Recession probabilities increase as breadth weakens. What’s next for stocks

by Troy

Amidst the never-ending sea of things to worry about, more economic indicators are flashing warning signs. Meanwhile, breadth is weakening a little. Today’s headlines:

  1. NY Fed’s Recession Probability
  2. OECD’s Leading Indicator
  3. Dow Theory
  4. Sentiment divergence
  5. Breadth divergence

Go here to understand our fundamentals-driven long term outlook. For reference, here’s the random probability of the U.S. stock market going up on any given day.

NY Fed’s Recession Probability

The New York Fed has a popular Recession Probability Model that basically just flips the yield curve on its head.

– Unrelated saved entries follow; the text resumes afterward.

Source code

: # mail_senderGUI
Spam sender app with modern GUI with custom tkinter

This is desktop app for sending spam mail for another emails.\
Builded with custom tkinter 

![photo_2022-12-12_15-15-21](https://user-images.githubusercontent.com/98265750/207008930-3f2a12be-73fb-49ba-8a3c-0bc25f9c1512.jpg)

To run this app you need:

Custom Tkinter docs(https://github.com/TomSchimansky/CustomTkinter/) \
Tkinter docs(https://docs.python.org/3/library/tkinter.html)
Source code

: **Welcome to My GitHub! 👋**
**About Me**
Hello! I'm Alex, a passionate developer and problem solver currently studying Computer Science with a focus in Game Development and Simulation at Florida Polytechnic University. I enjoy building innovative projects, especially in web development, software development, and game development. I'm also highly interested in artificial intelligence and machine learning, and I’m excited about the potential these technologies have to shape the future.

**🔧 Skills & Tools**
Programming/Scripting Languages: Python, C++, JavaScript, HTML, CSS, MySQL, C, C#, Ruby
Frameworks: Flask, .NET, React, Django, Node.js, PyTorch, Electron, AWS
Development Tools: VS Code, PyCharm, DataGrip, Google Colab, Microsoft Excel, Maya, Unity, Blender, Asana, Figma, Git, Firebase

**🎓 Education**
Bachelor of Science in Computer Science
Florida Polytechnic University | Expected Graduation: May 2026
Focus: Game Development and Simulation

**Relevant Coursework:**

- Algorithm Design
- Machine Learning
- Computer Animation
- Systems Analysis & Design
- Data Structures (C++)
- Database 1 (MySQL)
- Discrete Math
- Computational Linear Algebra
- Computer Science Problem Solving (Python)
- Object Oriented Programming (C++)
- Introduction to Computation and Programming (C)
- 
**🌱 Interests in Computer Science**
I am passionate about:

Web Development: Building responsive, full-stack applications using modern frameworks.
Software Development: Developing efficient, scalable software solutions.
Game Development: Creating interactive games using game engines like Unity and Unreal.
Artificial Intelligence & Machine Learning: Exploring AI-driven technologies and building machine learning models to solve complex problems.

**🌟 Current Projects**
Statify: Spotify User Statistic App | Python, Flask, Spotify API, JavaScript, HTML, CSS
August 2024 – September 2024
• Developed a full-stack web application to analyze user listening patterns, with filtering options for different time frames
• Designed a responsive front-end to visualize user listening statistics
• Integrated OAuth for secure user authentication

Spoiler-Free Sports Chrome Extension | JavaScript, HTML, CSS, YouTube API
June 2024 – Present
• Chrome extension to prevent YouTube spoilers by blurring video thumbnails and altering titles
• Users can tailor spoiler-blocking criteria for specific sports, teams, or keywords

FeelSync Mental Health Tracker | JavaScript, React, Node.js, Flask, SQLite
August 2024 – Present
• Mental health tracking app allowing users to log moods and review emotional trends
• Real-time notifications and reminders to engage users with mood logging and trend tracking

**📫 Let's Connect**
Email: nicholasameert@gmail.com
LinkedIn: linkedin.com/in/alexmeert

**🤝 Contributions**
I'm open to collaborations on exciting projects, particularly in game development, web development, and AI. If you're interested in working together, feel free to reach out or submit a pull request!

As you can see, recession probabilities are increasing because the yield curve is pushing deeper into inverted territory.

Here’s what happened next to the S&P when the probability of a recession exceeded 32%.

All of these historical cases occurred when a recession/bear market had already begun, or within 1+ year of one.

OECD

OECD produces a Composite Leading Indicator that looks at the state of the global economy. This indicator is falling right now.

Based on this indicator, the global economy is the weakest since 2008!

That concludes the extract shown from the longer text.